Les Animaux Fantastiques
Tome 3


Chapitre neuf

  — Dites ce que vous voulez, je refuse.

  La voix était ferme, ce qui ne sembla pas plaire à la personne à qui cette phrase était adressée. L'homme en question serra le poing, se retenant de hurler quelque chose en retour. La jeune femme face à lui avait tout juste atteint les dix-neuf ans. Son visage était masqué par une capuche dont elle ne s'était pas débarrassée en entrant dans l'auberge où ils avaient rendez-vous. Des mèches blondes, cependant, lui tombaient jusqu'aux épaules et l'homme face à elle pouvait très bien voir l'éclat vert de ses yeux.

  — Je ne vous laisserai pas partir sans avoir obtenu ce que je demande, répondit-il alors.

  La jeune femme face à lui lança un regard noir, jetant un coup d'œil autour d'eux pour vérifier que personne ne les écoutait. Mais il y avait déjà tant de bruit dans l'auberge qu'il était déjà difficile pour l'un d'entendre l'autre.

  — Je ne vais pas me marier avec vous, soutint la jeune femme.

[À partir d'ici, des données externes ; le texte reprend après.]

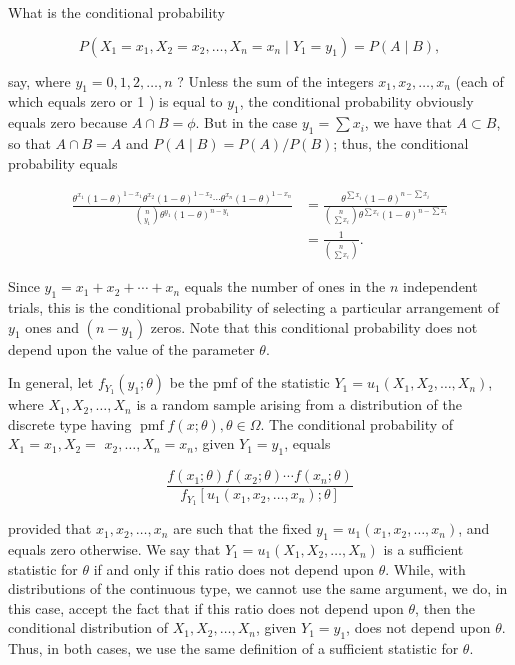 What is the conditional probability

$$
P\left(X_{1}=x_{1}, X_{2}=x_{2}, \ldots, X_{n}=x_{n} \mid Y_{1}=y_{1}\right)=P(A \mid B),
$$

say, where $y_{1}=0,1,2, \ldots, n$ ? Unless the sum of the integers $x_{1}, x_{2}, \ldots, x_{n}$ (each of which equals zero or 1 ) is equal to $y_{1}$, the conditional probability obviously equals zero because $A \cap B=\phi$. But in the case $y_{1}=\sum x_{i}$, we have that $A \subset B$, so that $A \cap B=A$ and $P(A \mid B)=P(A) / P(B)$; thus, the conditional probability equals

$$
\begin{aligned}
\frac{\theta^{x_{1}}(1-\theta)^{1-x_{1}} \theta^{x_{2}}(1-\theta)^{1-x_{2}} \cdots \theta^{x_{n}}(1-\theta)^{1-x_{n}}}{\binom{n}{y_{1}} \theta^{y_{1}}(1-\theta)^{n-y_{1}}} & =\frac{\theta^{\sum x_{i}}(1-\theta)^{n-\sum x_{i}}}{\binom{n}{\sum x_{i}} \theta^{\sum x_{i}}(1-\theta)^{n-\sum x_{i}}} \\
& =\frac{1}{\binom{n}{\sum x_{i}}} .
\end{aligned}
$$

Since $y_{1}=x_{1}+x_{2}+\cdots+x_{n}$ equals the number of ones in the $n$ independent trials, this is the conditional probability of selecting a particular arrangement of $y_{1}$ ones and $\left(n-y_{1}\right)$ zeros. Note that this conditional probability does not depend upon the value of the parameter $\theta$.

In general, let $f_{Y_{1}}\left(y_{1} ; \theta\right)$ be the pmf of the statistic $Y_{1}=u_{1}\left(X_{1}, X_{2}, \ldots, X_{n}\right)$, where $X_{1}, X_{2}, \ldots, X_{n}$ is a random sample arising from a distribution of the discrete type having $\operatorname{pmf} f(x ; \theta), \theta \in \Omega$. The conditional probability of $X_{1}=x_{1}, X_{2}=$ $x_{2}, \ldots, X_{n}=x_{n}$, given $Y_{1}=y_{1}$, equals

$$
\frac{f\left(x_{1} ; \theta\right) f\left(x_{2} ; \theta\right) \cdots f\left(x_{n} ; \theta\right)}{f_{Y_{1}}\left[u_{1}\left(x_{1}, x_{2}, \ldots, x_{n}\right) ; \theta\right]}
$$

provided that $x_{1}, x_{2}, \ldots, x_{n}$ are such that the fixed $y_{1}=u_{1}\left(x_{1}, x_{2}, \ldots, x_{n}\right)$, and equals zero otherwise. We say that $Y_{1}=u_{1}\left(X_{1}, X_{2}, \ldots, X_{n}\right)$ is a sufficient statistic for $\theta$ if and only if this ratio does not depend upon $\theta$. While, with distributions of the continuous type, we cannot use the same argument, we do, in this case, accept the fact that if this ratio does not depend upon $\theta$, then the conditional distribution of $X_{1}, X_{2}, \ldots, X_{n}$, given $Y_{1}=y_{1}$, does not depend upon $\theta$. Thus, in both cases, we use the same definition of a sufficient statistic for $\theta$.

  — Je ne vous en laisserai pas le choix, Mlle Brown.

  — Wilson, le reprit-elle. Et je ne vous laisserai pas me forcer la main.

  — Pourtant, cela vous est aussi avantageux.

  Un sourire mauvais apparut sur le visage de l'homme alors que son interlocutrice laissait son dos reposer sur la dossier de sa chaise, se mordant la lèvre inférieure.

  — D'abord, reprit l'homme, sachez que si vous refusez ma proposition, vous n'aimerez pas ce qui vous arrivera.

  — Si vous me dénoncer, je vous dénonce. Vous tomberez avec moi.

  — J'en ai conscience.

  — Mr Taylor, je ne suis pas sûre de comprendre comment vous pouvez être aussi assuré de vos preuves alors que je n'ai jamais voulu tout ça.

  — J'ai des preuves suffisantes pour faire penser à tous que vous étiez bien plus engagée dans ce meurtre que ce qui est actuellement le cas, railla Simon en levant un sourcil.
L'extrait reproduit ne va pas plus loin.